SUPPLIED INFORMATION -
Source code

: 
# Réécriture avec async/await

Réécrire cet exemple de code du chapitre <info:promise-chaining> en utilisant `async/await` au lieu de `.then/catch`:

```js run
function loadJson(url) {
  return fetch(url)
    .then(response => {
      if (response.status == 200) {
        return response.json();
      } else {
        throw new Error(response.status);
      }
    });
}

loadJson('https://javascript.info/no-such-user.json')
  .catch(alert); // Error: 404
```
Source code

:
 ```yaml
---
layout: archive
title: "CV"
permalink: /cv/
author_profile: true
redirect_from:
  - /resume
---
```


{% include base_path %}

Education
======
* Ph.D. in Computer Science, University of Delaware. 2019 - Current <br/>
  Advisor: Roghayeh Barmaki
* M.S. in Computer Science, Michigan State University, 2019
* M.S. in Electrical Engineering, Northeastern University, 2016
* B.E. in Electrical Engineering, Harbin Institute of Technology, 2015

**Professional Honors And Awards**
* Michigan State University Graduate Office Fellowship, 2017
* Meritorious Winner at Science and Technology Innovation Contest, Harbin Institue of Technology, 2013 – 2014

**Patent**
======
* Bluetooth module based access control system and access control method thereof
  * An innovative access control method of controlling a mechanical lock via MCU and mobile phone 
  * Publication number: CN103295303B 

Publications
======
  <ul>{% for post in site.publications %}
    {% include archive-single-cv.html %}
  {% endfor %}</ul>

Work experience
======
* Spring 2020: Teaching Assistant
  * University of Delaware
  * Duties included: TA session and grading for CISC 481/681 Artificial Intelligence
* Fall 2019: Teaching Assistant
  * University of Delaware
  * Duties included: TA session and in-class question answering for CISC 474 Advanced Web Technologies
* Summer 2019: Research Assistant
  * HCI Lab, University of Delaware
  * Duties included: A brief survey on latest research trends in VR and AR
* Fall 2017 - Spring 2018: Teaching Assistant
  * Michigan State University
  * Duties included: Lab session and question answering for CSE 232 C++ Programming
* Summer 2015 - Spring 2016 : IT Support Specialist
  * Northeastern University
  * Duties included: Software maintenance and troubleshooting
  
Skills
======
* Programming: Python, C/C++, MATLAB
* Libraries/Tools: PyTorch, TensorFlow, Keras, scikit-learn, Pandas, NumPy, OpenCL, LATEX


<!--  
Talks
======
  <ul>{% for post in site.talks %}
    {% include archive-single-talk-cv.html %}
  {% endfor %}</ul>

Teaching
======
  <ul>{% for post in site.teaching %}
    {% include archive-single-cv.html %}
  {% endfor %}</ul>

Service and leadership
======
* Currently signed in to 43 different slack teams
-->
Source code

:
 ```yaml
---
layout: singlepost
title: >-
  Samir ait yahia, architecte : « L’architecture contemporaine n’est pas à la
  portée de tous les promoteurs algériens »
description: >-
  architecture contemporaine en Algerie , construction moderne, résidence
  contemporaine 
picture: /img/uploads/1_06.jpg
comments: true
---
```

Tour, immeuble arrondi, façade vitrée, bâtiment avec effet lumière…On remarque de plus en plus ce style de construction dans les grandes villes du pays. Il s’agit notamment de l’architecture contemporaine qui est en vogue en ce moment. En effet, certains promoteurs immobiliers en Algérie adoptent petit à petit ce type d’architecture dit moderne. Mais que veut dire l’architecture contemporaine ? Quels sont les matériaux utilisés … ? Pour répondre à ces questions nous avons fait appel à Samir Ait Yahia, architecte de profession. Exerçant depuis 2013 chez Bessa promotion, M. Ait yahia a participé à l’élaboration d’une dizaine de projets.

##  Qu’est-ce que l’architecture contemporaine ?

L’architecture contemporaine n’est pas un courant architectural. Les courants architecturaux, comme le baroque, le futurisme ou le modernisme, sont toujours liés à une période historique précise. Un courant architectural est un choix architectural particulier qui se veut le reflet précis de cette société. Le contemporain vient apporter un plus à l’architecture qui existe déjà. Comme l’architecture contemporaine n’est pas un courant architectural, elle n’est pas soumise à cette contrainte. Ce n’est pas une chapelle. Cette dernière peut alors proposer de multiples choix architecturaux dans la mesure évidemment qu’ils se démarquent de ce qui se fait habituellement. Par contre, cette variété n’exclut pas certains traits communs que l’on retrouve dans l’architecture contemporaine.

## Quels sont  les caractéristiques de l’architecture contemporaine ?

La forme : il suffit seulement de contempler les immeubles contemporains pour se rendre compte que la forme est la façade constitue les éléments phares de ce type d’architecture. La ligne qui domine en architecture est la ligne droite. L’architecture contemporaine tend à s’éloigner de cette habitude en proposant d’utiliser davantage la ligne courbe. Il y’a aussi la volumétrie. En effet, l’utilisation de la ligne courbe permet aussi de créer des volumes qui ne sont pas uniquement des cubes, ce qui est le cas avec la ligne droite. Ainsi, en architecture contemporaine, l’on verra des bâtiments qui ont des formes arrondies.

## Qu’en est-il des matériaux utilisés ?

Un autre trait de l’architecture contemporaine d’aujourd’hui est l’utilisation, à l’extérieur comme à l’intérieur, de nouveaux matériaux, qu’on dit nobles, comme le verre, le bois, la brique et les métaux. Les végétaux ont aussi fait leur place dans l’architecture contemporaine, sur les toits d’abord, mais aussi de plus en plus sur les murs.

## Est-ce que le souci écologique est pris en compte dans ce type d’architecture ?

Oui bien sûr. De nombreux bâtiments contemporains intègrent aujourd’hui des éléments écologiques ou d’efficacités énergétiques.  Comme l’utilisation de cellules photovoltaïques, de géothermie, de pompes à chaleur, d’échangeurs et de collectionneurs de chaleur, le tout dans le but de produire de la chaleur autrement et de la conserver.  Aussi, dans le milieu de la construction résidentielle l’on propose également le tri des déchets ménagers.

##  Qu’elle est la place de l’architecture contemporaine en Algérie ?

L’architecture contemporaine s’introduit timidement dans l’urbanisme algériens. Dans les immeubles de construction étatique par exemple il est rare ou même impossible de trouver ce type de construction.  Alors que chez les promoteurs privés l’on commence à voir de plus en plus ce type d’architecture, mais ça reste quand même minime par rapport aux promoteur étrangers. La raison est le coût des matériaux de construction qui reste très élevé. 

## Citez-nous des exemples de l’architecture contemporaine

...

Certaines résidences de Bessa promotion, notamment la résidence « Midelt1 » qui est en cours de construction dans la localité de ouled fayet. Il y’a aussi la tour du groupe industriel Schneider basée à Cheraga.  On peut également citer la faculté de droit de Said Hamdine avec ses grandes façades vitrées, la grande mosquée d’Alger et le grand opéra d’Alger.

WORK ORDER - All of the data above needs to be retyped exactly, with each line as it stands.

RESPONSE -
Source code

: 
# Réécriture avec async/await

Réécrire cet exemple de code du chapitre <info:promise-chaining> en utilisant `async/await` au lieu de `.then/catch`:

```js run
function loadJson(url) {
  return fetch(url)
    .then(response => {
      if (response.status == 200) {
        return response.json();
      } else {
        throw new Error(response.status);
      }
    });
}

loadJson('https://javascript.info/no-such-user.json')
  .catch(alert); // Error: 404
```
Source code

:
 ```yaml
---
layout: archive
title: "CV"
permalink: /cv/
author_profile: true
redirect_from:
  - /resume
---
```


{% include base_path %}

Education
======
* Ph.D. in Computer Science, University of Delaware. 2019 - Current <br/>
  Advisor: Roghayeh Barmaki
* M.S. in Computer Science, Michigan State University, 2019
* M.S. in Electrical Engineering, Northeastern University, 2016
* B.E. in Electrical Engineering, Harbin Institute of Technology, 2015

**Professional Honors And Awards**
* Michigan State University Graduate Office Fellowship, 2017
* Meritorious Winner at Science and Technology Innovation Contest, Harbin Institue of Technology, 2013 – 2014

**Patent**
======
* Bluetooth module based access control system and access control method thereof
  * An innovative access control method of controlling a mechanical lock via MCU and mobile phone 
  * Publication number: CN103295303B 

Publications
======
  <ul>{% for post in site.publications %}
    {% include archive-single-cv.html %}
  {% endfor %}</ul>

Work experience
======
* Spring 2020: Teaching Assistant
  * University of Delaware
  * Duties included: TA session and grading for CISC 481/681 Artificial Intelligence
* Fall 2019: Teaching Assistant
  * University of Delaware
  * Duties included: TA session and in-class question answering for CISC 474 Advanced Web Technologies
* Summer 2019: Research Assistant
  * HCI Lab, University of Delaware
  * Duties included: A brief survey on latest research trends in VR and AR
* Fall 2017 - Spring 2018: Teaching Assistant
  * Michigan State University
  * Duties included: Lab session and question answering for CSE 232 C++ Programming
* Summer 2015 - Spring 2016 : IT Support Specialist
  * Northeastern University
  * Duties included: Software maintenance and troubleshooting
  
Skills
======
* Programming: Python, C/C++, MATLAB
* Libraries/Tools: PyTorch, TensorFlow, Keras, scikit-learn, Pandas, NumPy, OpenCL, LATEX


<!--  
Talks
======
  <ul>{% for post in site.talks %}
    {% include archive-single-talk-cv.html %}
  {% endfor %}</ul>

Teaching
======
  <ul>{% for post in site.teaching %}
    {% include archive-single-cv.html %}
  {% endfor %}</ul>

Service and leadership
======
* Currently signed in to 43 different slack teams
-->
Source code

:
 ```yaml
---
layout: singlepost
title: >-
  Samir ait yahia, architecte : « L’architecture contemporaine n’est pas à la
  portée de tous les promoteurs algériens »
description: >-
  architecture contemporaine en Algerie , construction moderne, résidence
  contemporaine 
picture: /img/uploads/1_06.jpg
comments: true
---
```

Tour, immeuble arrondi, façade vitrée, bâtiment avec effet lumière…On remarque de plus en plus ce style de construction dans les grandes villes du pays. Il s’agit notamment de l’architecture contemporaine qui est en vogue en ce moment. En effet, certains promoteurs immobiliers en Algérie adoptent petit à petit ce type d’architecture dit moderne. Mais que veut dire l’architecture contemporaine ? Quels sont les matériaux utilisés … ? Pour répondre à ces questions nous avons fait appel à Samir Ait Yahia, architecte de profession. Exerçant depuis 2013 chez Bessa promotion, M. Ait yahia a participé à l’élaboration d’une dizaine de projets.

##  Qu’est-ce que l’architecture contemporaine ?

L’architecture contemporaine n’est pas un courant architectural. Les courants architecturaux, comme le baroque, le futurisme ou le modernisme, sont toujours liés à une période historique précise. Un courant architectural est un choix architectural particulier qui se veut le reflet précis de cette société. Le contemporain vient apporter un plus à l’architecture qui existe déjà. Comme l’architecture contemporaine n’est pas un courant architectural, elle n’est pas soumise à cette contrainte. Ce n’est pas une chapelle. Cette dernière peut alors proposer de multiples choix architecturaux dans la mesure évidemment qu’ils se démarquent de ce qui se fait habituellement. Par contre, cette variété n’exclut pas certains traits communs que l’on retrouve dans l’architecture contemporaine.

## Quels sont  les caractéristiques de l’architecture contemporaine ?

La forme : il suffit seulement de contempler les immeubles contemporains pour se rendre compte que la forme est la façade constitue les éléments phares de ce type d’architecture. La ligne qui domine en architecture est la ligne droite. L’architecture contemporaine tend à s’éloigner de cette habitude en proposant d’utiliser davantage la ligne courbe. Il y’a aussi la volumétrie. En effet, l’utilisation de la ligne courbe permet aussi de créer des volumes qui ne sont pas uniquement des cubes, ce qui est le cas avec la ligne droite. Ainsi, en architecture contemporaine, l’on verra des bâtiments qui ont des formes arrondies.

## Qu’en est-il des matériaux utilisés ?

Un autre trait de l’architecture contemporaine d’aujourd’hui est l’utilisation, à l’extérieur comme à l’intérieur, de nouveaux matériaux, qu’on dit nobles, comme le verre, le bois, la brique et les métaux. Les végétaux ont aussi fait leur place dans l’architecture contemporaine, sur les toits d’abord, mais aussi de plus en plus sur les murs.

## Est-ce que le souci écologique est pris en compte dans ce type d’architecture ?

Oui bien sûr. De nombreux bâtiments contemporains intègrent aujourd’hui des éléments écologiques ou d’efficacités énergétiques.  Comme l’utilisation de cellules photovoltaïques, de géothermie, de pompes à chaleur, d’échangeurs et de collectionneurs de chaleur, le tout dans le but de produire de la chaleur autrement et de la conserver.  Aussi, dans le milieu de la construction résidentielle l’on propose également le tri des déchets ménagers.

##  Qu’elle est la place de l’architecture contemporaine en Algérie ?

L’architecture contemporaine s’introduit timidement dans l’urbanisme algériens. Dans les immeubles de construction étatique par exemple il est rare ou même impossible de trouver ce type de construction.  Alors que chez les promoteurs privés l’on commence à voir de plus en plus ce type d’architecture, mais ça reste quand même minime par rapport aux promoteur étrangers. La raison est le coût des matériaux de construction qui reste très élevé. 

## Citez-nous des exemples de l’architecture contemporaine

...

Certaines résidences de Bessa promotion, notamment la résidence « Midelt1 » qui est en cours de construction dans la localité de ouled fayet. Il y’a aussi la tour du groupe industriel Schneider basée à Cheraga.  On peut également citer la faculté de droit de Said Hamdine avec ses grandes façades vitrées, la grande mosquée d’Alger et le grand opéra d’Alger.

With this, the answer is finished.